• What to do
Look through the listing below and write out exactly the lines from the line with "to a direct" to the line with "is zero unless", both included, and no others.

• Material to process

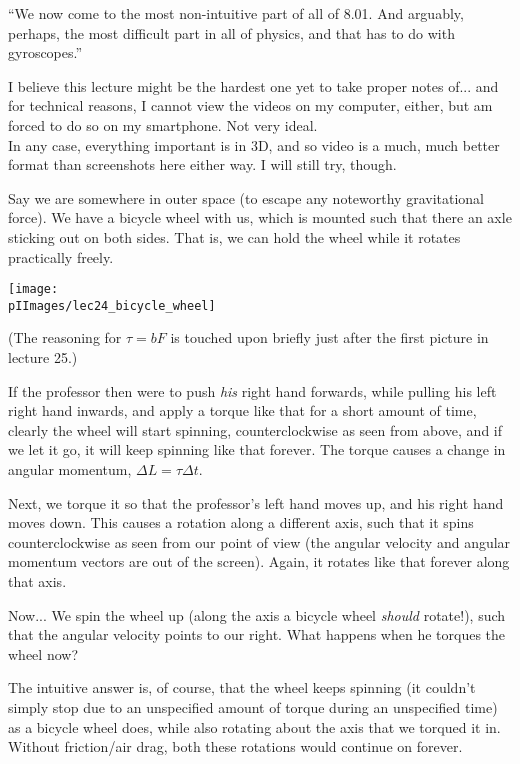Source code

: ``We now come to the most non-intuitive part of all of 8.01. And arguably, perhaps, the most difficult part in all of physics, and that has to do with gyroscopes.''

I believe this lecture might be the hardest one yet to take proper notes of... and for technical reasons, I cannot view the videos on my computer, either, but am forced to do so on my smartphone. Not very ideal.\\
In any case, everything important is in 3D, and so video is a much, much better format than screenshots here either way. I will still try, though.

Say we are somewhere in outer space (to escape any noteworthy gravitational force). We have a bicycle wheel with us, which is mounted such that there an axle sticking out on both sides. That is, we can hold the wheel while it rotates practically freely.

\begin{center}
\texttt{[image: \\pIImages/lec24\_bicycle\_wheel]}
\end{center}

(The reasoning for $\tau = b F$ is touched upon briefly just after the first picture in lecture 25.)

If the professor then were to push \emph{his} right hand forwards, while pulling his left right hand inwards, and apply a torque like that for a short amount of time, clearly the wheel will start spinning, counterclockwise as seen from above, and if we let it go, it will keep spinning like that forever. The torque causes a change in angular momentum, $\Delta L = \tau \Delta t$.

Next, we torque it so that the professor's left hand moves up, and his right hand moves down. This causes a rotation along a different axis, such that it spins counterclockwise as seen from our point of view (the angular velocity and angular momentum vectors are out of the screen). Again, it rotates like that forever along that axis.

Now... We spin the wheel up (along the axis a bicycle wheel \emph{should} rotate!), such that the angular velocity points to our right. What happens when he torques the wheel now?

The intuitive answer is, of course, that the wheel keeps spinning (it couldn't simply stop due to an unspecified amount of torque during an unspecified time) as a bicycle wheel does, while also rotating about the axis that we torqued it in. Without friction/air drag, both these rotations would continue on forever.

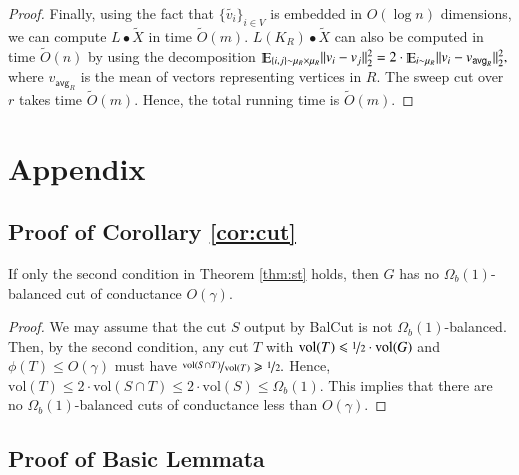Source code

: \documentclass[twoside,leqno,twocolumn]{article}
\newcommand{\nfrac}{\nicefrac}
\renewcommand{\mathbb}{\varmathbb}
\renewcommand{\leq}{\leqslant}
\renewcommand{\geq}{\geqslant}
\newcommand{\norm}[1]{\lVert#1\rVert}
\newcommand{\vol}{\mathrm{vol}}
\newcommand{\Esymb}{\mathbb{E}}
\DeclareMathOperator*{\E}{\Esymb}
\newcommand{\Vol}[1]{\text{vol}(#1)}
\numberwithin{equation}{section}
\newcommand{\alg}{{\sc BalCut}\xspace}
\newcommand{\avg}{{\ensuremath{\mathsf{avg}}\xspace}}
\begin{document}
\begin{proof}
\noindent
Finally,  using the fact that $\{\tilde{v_i}\}_{i \in V}$ is embedded in $O(\log n)$ dimensions, we can compute $L \bullet \tilde{X}$ in time $\tilde{O}(m).$ $L(K_R) \bullet \tilde{X}$ can also be computed in time $\tilde{O}(n)$ by using the decomposition  $\E_{\{i,j\} \sim \mu_R \times \mu_R }\norm{v_i - v_j}_2^2 = 2 \cdot\E_{i \sim \mu_R} \norm{v_i - v_{\avg_R}}^2_2,$ where $v_{\avg_R}$ is the mean of vectors representing vertices in $R.$ 
The sweep cut over $r$ takes time $\tilde{O}(m).$ Hence, the total running time is $\tilde{O}(m).$ 
\end{proof}






\appendix
\section{Appendix}

\subsection{Proof of Corollary \ref{cor:cut}}\label{app:cut}
\begin{lemma}
If only the second condition in Theorem \ref{thm:st} holds, then $G$ has no $\Omega_b(1)$-balanced cut of conductance $O(\gamma).$
\end{lemma}
\begin{proof}
We may assume that the cut $S$ output by \alg is not $\Omega_b(1)$-balanced. Then, by the second condition, any cut $T$ with $\Vol{T} \leq \nfrac{1}{2} \cdot \vol(G)$ and $\phi(T) \leq O(\gamma)$ must have $\nfrac{\Vol{S \cap T}}{\Vol{T}} \geq \nfrac{1}{2}.$
Hence, $\Vol{T} \leq 2 \cdot \Vol{S \cap T} \leq 2 \cdot \Vol{S} \leq \Omega_b(1).$ This implies that there are no $\Omega_b(1)$-balanced cuts of conductance less than $O(\gamma).$
\end{proof}

\subsection{Proof of Basic Lemmata} \label{app:basic}
\end{document}
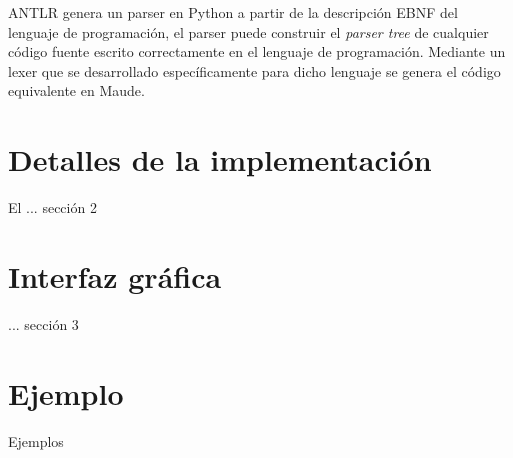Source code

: ANTLR genera un parser en Python a partir de la descripci\'on EBNF del lenguaje de programaci\'on, el parser puede construir el \textit{parser tree} de cualquier c\'odigo fuente escrito correctamente en el lenguaje de programaci\'on. Mediante un lexer que se  desarrollado espec\'ificamente para dicho lenguaje se genera el c\'odigo equivalente en Maude. 

\section{Detalles de la implementaci\'on}
\label{implem.envir}

El
... secci\'on 2

\section{Interfaz gr\'afica}
\label{gui.envir}

... secci\'on 3

\section{Ejemplo}
\label{example.envir}

Ejemplos
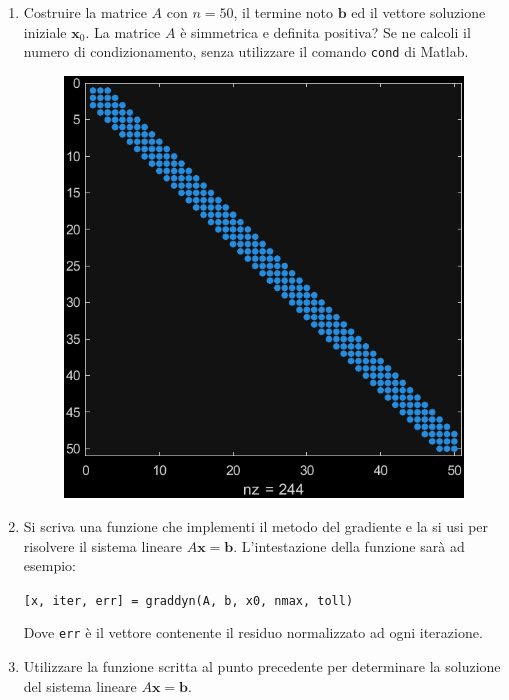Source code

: \begin{enumerate}
    \item Costruire la matrice $A$ con $n = 50$, il termine noto $\mathbf{b}$ ed il vettore soluzione iniziale $\mathbf{x}_{0}$. La matrice $A$ è simmetrica e definita positiva? Se ne calcoli il numero di condizionamento, senza utilizzare il comando \texttt{cond} di Matlab.
    
    \newpage
    \begin{figure}[!htp]
        \centering
        \includegraphics[width=.6\textwidth]{img/gradiente-1.pdf}
    \end{figure}

    \item Si scriva una funzione che implementi il metodo del gradiente e la si usi per risolvere il sistema lineare $A\mathbf{x} = \mathbf{b}$. L'intestazione della funzione sarà ad esempio:
    \begin{center}
        \texttt{[x, iter, err] = graddyn(A, b, x0, nmax, toll)}
    \end{center}
    Dove \texttt{err} è il vettore contenente il residuo normalizzato ad ogni iterazione.
    

    \item Utilizzare la funzione scritta al punto precedente per determinare la soluzione del sistema lineare $A\mathbf{x} = \mathbf{b}$.
    


\end{enumerate}
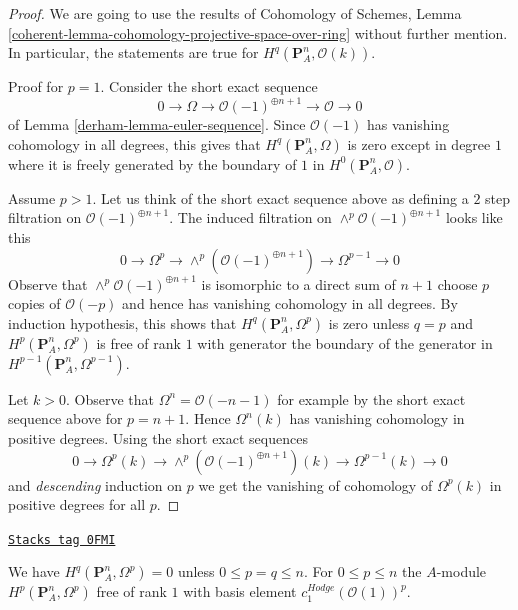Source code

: \begin{proof}

We are going to use the results of Cohomology of Schemes, Lemma
\ref{coherent-lemma-cohomology-projective-space-over-ring}
without further mention. In particular, the statements are true
for $H^q(\mathbf{P}^n_A, \mathcal{O}(k))$.

\medskip\noindent
Proof for $p = 1$. Consider the short exact sequence
$$
0 \to \Omega \to \mathcal{O}(-1)^{\oplus n + 1} \to \mathcal{O} \to 0
$$
of Lemma \ref{derham-lemma-euler-sequence}. Since $\mathcal{O}(-1)$ has
vanishing cohomology in all degrees, this gives that
$H^q(\mathbf{P}^n_A, \Omega)$ is zero except in degree $1$
where it is freely generated by the boundary of $1$ in
$H^0(\mathbf{P}^n_A, \mathcal{O})$.

\medskip\noindent
Assume $p > 1$. Let us think of the short exact sequence
above as defining a $2$ step filtration on $\mathcal{O}(-1)^{\oplus n + 1}$.
The induced filtration on $\wedge^p\mathcal{O}(-1)^{\oplus n + 1}$ looks
like this
$$
0 \to \Omega^p \to \wedge^p\left(\mathcal{O}(-1)^{\oplus n + 1}\right)
\to \Omega^{p - 1} \to 0
$$
Observe that $\wedge^p\mathcal{O}(-1)^{\oplus n + 1}$ is isomorphic
to a direct sum of $n + 1$ choose $p$ copies of $\mathcal{O}(-p)$
and hence has vanishing cohomology in all degrees.
By induction hypothesis, this shows that $H^q(\mathbf{P}^n_A, \Omega^p)$
is zero unless $q = p$ and $H^p(\mathbf{P}^n_A, \Omega^p)$ is free
of rank $1$ with generator the boundary of the generator in
$H^{p - 1}(\mathbf{P}^n_A, \Omega^{p - 1})$.

\medskip\noindent
Let $k > 0$. Observe that $\Omega^n = \mathcal{O}(-n - 1)$ for example
by the short exact sequence above for $p = n + 1$.
Hence $\Omega^n(k)$ has vanishing cohomology in positive degrees.
Using the short exact sequences
$$
0 \to \Omega^p(k) \to \wedge^p\left(\mathcal{O}(-1)^{\oplus n + 1}\right)(k)
\to \Omega^{p - 1}(k) \to 0
$$
and {\it descending} induction on $p$ we get the vanishing of
cohomology of $\Omega^p(k)$ in positive degrees for all $p$.
\end{proof}

\begin{lemma}
\label{derham-lemma-hodge-cohomology-projective-space}
\href{https://stacks.math.columbia.edu/tag/0FMI}{\texttt{Stacks tag 0FMI}}

We have $H^q(\mathbf{P}^n_A, \Omega^p) = 0$
unless $0 \leq p = q \leq n$. For $0 \leq p \leq n$ the $A$-module
$H^p(\mathbf{P}^n_A, \Omega^p)$ free of rank $1$ with basis element
$c_1^{Hodge}(\mathcal{O}(1))^p$.
\end{lemma}

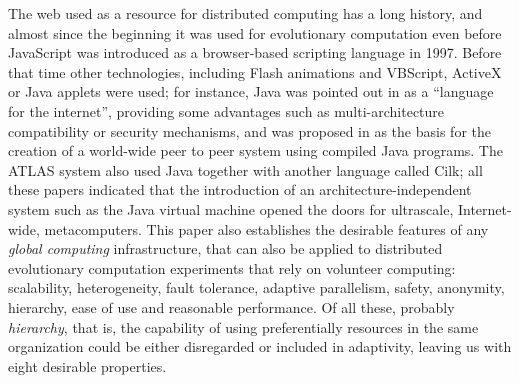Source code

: \documentclass[journal,onecolumn]{IEEEtran}
\begin{document}
The web used as a resource for distributed computing has a
long history, and almost since the beginning it was used for
evolutionary computation even before JavaScript was
introduced as a browser-based scripting language in 1997. Before that
time other technologies,
 including Flash animations and VBScript, ActiveX or Java applets were
used; for instance, Java was pointed out in \cite{soares1998get} as a
``language for the
internet'', providing some advantages such as multi-architecture compatibility or
security mechanisms, and was proposed in \cite{chandy1996world} as the
basis for the creation of a world-wide peer to peer system using compiled Java
programs. The ATLAS system
\cite{Baldeschwieler:1996:TIG:504450.504482} also used Java together
with another language called Cilk; all these papers indicated that
the introduction of an architecture-independent system such as the
Java virtual machine opened the doors for ultrascale, Internet-wide,
metacomputers. This paper also establishes the desirable features of
any {\em global computing} infrastructure, that can also be applied to
distributed evolutionary computation experiments that rely on
volunteer computing: scalability, heterogeneity, fault tolerance,
adaptive parallelism, safety, anonymity, hierarchy, ease of use and
reasonable performance. Of all these, probably {\em hierarchy}, that
is, the capability of using preferentially resources in the same
organization could be either disregarded or included in adaptivity,
leaving us with eight desirable properties.
\end{document}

• Answer to this task
to a direct sum of $n + 1$ choose $p$ copies of $\mathcal{O}(-p)$
and hence has vanishing cohomology in all degrees.
By induction hypothesis, this shows that $H^q(\mathbf{P}^n_A, \Omega^p)$
is zero unless $q = p$ and $H^p(\mathbf{P}^n_A, \Omega^p)$ is free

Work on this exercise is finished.